== EXERCISE ==
Search the records for the string "provides" and return each line that has it.
::: RECORDED DATA :::
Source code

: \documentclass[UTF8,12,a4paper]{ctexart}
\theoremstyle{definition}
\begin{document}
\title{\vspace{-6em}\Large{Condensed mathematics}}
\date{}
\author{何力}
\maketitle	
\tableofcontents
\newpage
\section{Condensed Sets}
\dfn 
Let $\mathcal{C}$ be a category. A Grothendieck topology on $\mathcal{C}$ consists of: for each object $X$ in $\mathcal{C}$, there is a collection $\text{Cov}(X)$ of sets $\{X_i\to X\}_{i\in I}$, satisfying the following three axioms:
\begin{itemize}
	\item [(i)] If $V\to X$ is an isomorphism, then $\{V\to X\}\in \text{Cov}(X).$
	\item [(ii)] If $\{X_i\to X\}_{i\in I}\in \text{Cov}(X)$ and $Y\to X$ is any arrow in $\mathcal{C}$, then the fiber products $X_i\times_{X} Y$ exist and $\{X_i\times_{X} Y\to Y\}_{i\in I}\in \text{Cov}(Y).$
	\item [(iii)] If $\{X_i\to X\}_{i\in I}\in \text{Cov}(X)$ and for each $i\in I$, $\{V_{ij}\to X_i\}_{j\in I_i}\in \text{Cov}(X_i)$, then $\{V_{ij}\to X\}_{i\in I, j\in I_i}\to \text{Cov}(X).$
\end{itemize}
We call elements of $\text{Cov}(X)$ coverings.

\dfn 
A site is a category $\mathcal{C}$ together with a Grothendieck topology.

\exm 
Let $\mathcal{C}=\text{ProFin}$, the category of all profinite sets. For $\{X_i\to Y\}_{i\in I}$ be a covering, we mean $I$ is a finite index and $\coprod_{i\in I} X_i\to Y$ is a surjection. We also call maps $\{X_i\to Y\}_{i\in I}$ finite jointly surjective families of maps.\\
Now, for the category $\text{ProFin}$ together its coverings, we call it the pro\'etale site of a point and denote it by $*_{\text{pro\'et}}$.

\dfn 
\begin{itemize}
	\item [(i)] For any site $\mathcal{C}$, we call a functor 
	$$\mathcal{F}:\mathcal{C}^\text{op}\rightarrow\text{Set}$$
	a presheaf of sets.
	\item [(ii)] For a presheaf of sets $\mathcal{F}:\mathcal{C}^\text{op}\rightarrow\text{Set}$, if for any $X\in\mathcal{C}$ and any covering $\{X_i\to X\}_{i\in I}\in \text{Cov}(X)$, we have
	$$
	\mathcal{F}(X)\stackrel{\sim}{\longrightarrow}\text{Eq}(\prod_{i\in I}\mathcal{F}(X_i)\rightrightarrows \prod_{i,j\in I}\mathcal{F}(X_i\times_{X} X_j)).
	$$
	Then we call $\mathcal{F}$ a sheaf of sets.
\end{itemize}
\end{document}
:::
::: RECORDED DATA :::
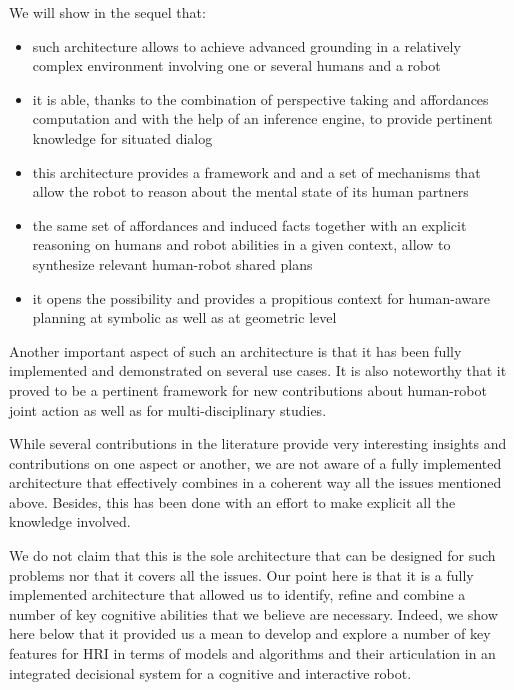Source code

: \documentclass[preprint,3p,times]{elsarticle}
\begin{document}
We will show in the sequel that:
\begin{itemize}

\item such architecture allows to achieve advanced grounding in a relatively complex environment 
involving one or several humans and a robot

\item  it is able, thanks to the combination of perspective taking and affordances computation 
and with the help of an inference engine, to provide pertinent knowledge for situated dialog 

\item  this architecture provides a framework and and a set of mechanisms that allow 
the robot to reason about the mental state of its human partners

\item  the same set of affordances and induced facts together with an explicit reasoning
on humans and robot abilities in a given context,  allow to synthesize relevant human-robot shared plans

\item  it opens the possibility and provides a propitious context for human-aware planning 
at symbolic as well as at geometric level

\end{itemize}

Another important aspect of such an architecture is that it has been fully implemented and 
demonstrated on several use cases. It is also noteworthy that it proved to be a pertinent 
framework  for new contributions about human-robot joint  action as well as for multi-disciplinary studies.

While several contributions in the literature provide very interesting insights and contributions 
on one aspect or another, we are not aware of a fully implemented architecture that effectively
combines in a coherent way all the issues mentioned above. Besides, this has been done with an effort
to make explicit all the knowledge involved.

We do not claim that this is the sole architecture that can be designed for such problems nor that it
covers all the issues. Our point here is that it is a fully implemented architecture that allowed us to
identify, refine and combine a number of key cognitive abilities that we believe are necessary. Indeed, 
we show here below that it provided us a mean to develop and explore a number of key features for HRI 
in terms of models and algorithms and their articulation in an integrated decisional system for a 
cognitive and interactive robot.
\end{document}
:::
== TASK RESPONSE ==
\item  this architecture provides a framework and and a set of mechanisms that allow 
\item  it opens the possibility and provides a propitious context for human-aware planning 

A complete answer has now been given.